Whenever we plan our Lag B’Omer issues, we envision crowds. That’s the kind of day it is: a day of masses, of unity, of thousands swaying and singing, craving connection. The music of the day is the music of an ensemble. Along with the inevitable clarinet there’s always a keyboard, a darbouka, a bass guitar; it’s never a krechtz alone — there’s always the chords and the rhythm and the twangs coloring in the spectrum of musical emotion.

This year started out as the year of the crowds. Together we thrilled in a round of grand mass celebrations of Torah learning and Torah commitment. We reveled in scene after scene of crowds swaying, praying, singing and dancing to a shared song. We imagined a Father looking down on all those faces and smiling along. We figured Lag B’omer would be another chapter in the same saga; another scene of thousands making their way to a common destination, to sing together and profess their shared goals once again.

But the Lag B’Omer we’re currently anticipating is nothing like the crowd scenes of the past. And the content in this magazine carries a different, much more solitary feeling. We tried to weave in the tempo and tenor of those yearly melodies – melodies throbbing with both vulnerability and joy – but this time they’re sung solo, as individual experiences.

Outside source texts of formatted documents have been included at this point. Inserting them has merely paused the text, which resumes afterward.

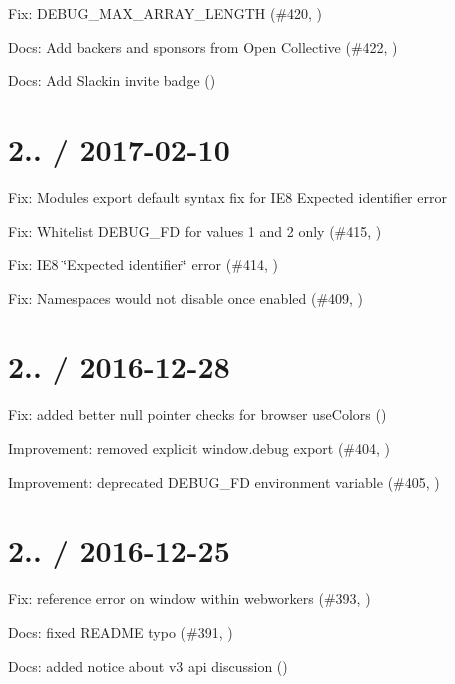 \begin{DoxyItemize}
\item Fix\+: D\+E\+B\+U\+G\+\_\+\+M\+A\+X\+\_\+\+A\+R\+R\+A\+Y\+\_\+\+L\+E\+N\+G\+TH (\#420, )
\item Docs\+: Add backers and sponsors from Open Collective (\#422, )
\item Docs\+: Add Slackin invite badge ()
\end{DoxyItemize}

\section*{2.. / 2017-\/02-\/10 }


\begin{DoxyItemize}
\item Fix\+: Module\textquotesingle{}s {\ttfamily export default} syntax fix for I\+E8 {\ttfamily Expected identifier} error
\item Fix\+: Whitelist D\+E\+B\+U\+G\+\_\+\+FD for values 1 and 2 only (\#415, )
\item Fix\+: I\+E8 \char`\"{}\+Expected identifier\char`\"{} error (\#414, )
\item Fix\+: Namespaces would not disable once enabled (\#409, )
\end{DoxyItemize}

\section*{2.. / 2016-\/12-\/28 }


\begin{DoxyItemize}
\item Fix\+: added better null pointer checks for browser use\+Colors ()
\item Improvement\+: removed explicit {\ttfamily window.\+debug} export (\#404, )
\item Improvement\+: deprecated {\ttfamily D\+E\+B\+U\+G\+\_\+\+FD} environment variable (\#405, )
\end{DoxyItemize}

\section*{2.. / 2016-\/12-\/25 }


\begin{DoxyItemize}
\item Fix\+: reference error on window within webworkers (\#393, )
\item Docs\+: fixed R\+E\+A\+D\+ME typo (\#391, )
\item Docs\+: added notice about v3 api discussion ()
\end{DoxyItemize}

Lately I’ve been thinking about the contrast between the Siyum Hashas – with its sweeping sense of the power of a group to achieve and conquer together — and the isolated scenes of those earnest but not always grand attempts of lone individuals to keep to their learning commitments while shut inside their homes. Or the audio version: the contrast between that chain of thundering, resonant “amein yehei shmei rabbahs” in so many stadiums, and the muted sounds wafting up from minyanim cobbled together from porches or through windows. How does a lone soldier summon up the awe and grandeur of those moments of total submission when he can’t see the rest of the army – and a washing machine is churning in the background?